AFTAs 2020: Best Risk Management Initiative—Morgan Stanley
Many stress-testing tools were put through the wringer this year due to the coronavirus pandemic. Despite that, Morgan Stanley delivered a stress loss approximation capability, a key addition to its risk department toolkit. The bank built the Stress Testing Engine (STE) to help its risk management teams understand portfolio stress loss impacts under a given market scenario with a quick turnaround time. STE performs stress loss approximations using a wide range of methodologies across all market risk factors.
A spokesperson for the firm explains that the engine played a key role in prioritizing risk management use-cases that need quick turnaround times and flexibility. The engine uses a mix of risk measures combined with a high-performance computing framework and estimation techniques.
The design of the new infrastructure is intended to address various business and technology challenges related to data volumes, computational resources for scenario-based pricing models, as well as time-to-market for new scenarios and new measures.
Morgan Stanley made a few technical design decisions, one of them being transitioning to a massively parallel processing database platform. This allowed it to provide more granular risk measure information, capacity for huge amounts of data needed for analysis, and more accurate shock calibration. The new platform also features a subscription API and utilities to extract data more efficiently. The results are made available at highly granular levels to assist in analysis and at aggregated levels for senior management and regulatory reports.

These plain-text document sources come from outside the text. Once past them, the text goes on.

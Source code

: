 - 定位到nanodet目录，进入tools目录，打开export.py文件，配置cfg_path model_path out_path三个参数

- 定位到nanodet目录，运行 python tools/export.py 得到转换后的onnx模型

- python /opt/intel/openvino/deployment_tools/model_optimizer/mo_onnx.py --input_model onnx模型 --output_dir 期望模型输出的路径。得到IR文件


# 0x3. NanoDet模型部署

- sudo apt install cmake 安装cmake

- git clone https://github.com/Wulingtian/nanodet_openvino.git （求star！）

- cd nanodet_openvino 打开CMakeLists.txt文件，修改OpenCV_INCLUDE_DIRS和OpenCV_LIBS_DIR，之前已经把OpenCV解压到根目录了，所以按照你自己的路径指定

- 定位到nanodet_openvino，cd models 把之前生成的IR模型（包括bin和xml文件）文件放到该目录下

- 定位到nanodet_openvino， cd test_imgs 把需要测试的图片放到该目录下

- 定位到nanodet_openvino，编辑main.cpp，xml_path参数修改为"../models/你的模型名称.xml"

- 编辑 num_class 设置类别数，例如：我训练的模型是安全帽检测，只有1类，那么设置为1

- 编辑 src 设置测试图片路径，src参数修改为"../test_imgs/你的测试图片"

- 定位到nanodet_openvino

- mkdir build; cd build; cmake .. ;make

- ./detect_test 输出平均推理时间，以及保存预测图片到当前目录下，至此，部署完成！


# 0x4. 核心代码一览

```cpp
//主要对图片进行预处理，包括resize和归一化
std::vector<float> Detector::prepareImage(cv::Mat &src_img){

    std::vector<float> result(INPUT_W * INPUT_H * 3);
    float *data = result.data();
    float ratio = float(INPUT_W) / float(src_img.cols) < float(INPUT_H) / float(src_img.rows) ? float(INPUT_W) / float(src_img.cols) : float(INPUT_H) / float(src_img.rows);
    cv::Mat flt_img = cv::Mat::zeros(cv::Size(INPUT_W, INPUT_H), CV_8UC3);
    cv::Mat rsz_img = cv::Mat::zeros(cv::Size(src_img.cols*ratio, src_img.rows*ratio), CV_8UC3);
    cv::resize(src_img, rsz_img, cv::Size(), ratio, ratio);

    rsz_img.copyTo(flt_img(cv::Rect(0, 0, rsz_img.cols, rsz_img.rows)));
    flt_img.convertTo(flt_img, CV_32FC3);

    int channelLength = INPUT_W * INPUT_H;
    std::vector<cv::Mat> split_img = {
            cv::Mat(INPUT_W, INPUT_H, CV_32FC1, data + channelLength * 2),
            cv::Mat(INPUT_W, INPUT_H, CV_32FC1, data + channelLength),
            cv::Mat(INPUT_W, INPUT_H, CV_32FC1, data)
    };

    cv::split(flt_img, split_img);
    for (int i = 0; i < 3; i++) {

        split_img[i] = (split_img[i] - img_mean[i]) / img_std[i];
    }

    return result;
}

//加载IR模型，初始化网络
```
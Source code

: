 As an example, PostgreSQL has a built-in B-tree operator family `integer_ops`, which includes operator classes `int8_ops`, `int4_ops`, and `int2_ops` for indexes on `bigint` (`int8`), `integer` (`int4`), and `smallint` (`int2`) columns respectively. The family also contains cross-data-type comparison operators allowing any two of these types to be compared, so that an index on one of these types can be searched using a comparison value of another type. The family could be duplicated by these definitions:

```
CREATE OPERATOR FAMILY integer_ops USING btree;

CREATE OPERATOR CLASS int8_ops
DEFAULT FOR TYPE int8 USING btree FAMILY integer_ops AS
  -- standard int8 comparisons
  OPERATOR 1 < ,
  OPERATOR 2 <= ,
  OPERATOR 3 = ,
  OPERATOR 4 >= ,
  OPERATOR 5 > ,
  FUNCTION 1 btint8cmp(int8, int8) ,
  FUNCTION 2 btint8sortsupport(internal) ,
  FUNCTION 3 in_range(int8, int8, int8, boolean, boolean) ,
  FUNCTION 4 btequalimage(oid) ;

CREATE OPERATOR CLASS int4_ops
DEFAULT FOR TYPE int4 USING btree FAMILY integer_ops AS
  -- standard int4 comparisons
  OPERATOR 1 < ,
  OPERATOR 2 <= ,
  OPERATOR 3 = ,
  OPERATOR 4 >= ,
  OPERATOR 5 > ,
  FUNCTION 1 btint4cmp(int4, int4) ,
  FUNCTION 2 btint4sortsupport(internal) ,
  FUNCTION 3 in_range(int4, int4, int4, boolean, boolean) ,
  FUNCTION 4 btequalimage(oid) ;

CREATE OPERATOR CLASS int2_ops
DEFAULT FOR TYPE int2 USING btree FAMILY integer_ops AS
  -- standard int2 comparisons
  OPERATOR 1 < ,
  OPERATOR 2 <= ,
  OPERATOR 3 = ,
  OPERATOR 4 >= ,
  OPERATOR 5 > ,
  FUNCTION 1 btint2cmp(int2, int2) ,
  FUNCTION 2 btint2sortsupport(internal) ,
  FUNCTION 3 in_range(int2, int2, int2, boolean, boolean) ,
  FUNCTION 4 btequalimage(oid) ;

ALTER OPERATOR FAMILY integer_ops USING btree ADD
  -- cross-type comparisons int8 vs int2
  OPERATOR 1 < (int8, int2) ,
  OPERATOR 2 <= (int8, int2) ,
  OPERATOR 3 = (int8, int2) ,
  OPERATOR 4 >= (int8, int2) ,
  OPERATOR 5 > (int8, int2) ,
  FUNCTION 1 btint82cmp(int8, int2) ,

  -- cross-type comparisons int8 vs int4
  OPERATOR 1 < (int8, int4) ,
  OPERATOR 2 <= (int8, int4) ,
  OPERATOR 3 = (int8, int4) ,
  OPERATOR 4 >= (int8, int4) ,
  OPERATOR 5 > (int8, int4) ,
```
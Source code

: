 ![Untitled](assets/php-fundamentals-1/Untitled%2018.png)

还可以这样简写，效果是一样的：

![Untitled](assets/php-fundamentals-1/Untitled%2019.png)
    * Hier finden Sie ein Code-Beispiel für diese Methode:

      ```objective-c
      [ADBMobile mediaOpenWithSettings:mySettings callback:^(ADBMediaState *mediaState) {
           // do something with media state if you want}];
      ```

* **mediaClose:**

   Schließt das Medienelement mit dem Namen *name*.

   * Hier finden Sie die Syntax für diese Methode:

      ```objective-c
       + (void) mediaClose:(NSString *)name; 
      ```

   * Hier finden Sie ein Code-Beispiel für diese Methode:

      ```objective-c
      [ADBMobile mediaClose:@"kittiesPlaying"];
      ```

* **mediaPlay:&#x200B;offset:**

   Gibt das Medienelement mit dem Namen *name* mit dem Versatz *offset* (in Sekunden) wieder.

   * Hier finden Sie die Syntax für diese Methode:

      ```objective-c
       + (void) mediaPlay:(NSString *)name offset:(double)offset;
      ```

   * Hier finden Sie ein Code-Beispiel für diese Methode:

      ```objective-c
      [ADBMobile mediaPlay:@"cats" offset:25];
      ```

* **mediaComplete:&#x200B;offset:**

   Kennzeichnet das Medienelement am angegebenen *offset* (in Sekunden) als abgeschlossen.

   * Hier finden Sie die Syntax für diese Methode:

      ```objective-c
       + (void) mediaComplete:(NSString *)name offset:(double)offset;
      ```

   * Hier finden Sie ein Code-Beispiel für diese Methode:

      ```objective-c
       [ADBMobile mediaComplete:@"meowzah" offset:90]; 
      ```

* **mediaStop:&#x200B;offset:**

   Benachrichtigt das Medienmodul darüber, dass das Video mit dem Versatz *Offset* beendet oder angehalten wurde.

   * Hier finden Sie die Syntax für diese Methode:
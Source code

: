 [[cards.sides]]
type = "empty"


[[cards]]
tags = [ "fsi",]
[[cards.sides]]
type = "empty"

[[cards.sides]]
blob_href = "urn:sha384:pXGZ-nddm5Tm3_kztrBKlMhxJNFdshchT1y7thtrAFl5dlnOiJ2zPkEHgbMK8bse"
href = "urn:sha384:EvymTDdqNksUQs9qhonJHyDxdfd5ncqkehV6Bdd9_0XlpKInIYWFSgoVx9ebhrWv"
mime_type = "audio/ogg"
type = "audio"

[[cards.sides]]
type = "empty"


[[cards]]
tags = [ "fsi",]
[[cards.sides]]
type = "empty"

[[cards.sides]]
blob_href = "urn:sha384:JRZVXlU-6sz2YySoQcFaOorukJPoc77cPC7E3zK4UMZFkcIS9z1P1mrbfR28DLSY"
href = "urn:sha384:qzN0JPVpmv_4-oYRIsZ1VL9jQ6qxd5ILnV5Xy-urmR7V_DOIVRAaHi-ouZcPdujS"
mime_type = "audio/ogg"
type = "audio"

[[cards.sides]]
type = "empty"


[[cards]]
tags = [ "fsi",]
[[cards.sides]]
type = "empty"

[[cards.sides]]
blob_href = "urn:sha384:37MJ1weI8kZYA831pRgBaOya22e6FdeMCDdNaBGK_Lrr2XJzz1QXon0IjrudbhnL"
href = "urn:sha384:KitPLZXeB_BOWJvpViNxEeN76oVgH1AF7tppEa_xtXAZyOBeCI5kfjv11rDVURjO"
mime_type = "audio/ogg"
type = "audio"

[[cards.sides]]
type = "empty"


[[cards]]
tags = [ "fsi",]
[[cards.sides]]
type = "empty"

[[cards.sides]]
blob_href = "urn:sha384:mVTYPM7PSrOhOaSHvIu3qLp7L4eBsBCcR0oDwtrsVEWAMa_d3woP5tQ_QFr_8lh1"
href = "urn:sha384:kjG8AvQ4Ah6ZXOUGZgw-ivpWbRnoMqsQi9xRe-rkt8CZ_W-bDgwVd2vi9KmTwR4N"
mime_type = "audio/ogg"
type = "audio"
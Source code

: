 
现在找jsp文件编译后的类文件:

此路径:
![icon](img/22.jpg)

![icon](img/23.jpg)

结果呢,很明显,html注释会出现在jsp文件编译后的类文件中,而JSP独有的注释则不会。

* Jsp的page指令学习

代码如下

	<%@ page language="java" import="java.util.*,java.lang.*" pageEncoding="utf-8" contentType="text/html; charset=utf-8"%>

It took Morgan Stanley about 18 months to build and roll out the new infrastructure. It used Agile tools and techniques to support incremental delivery, including adopting DevOps guidelines to automate delivery and improve testing timelines by eliminating manual steps.
Looking ahead, the firm will invest in enhancing the workflow to design and estimate a scenario for a given portfolio using in-memory computations, which will speed-up decision making. It will also enhance estimation methodologies to improve complex risk capture.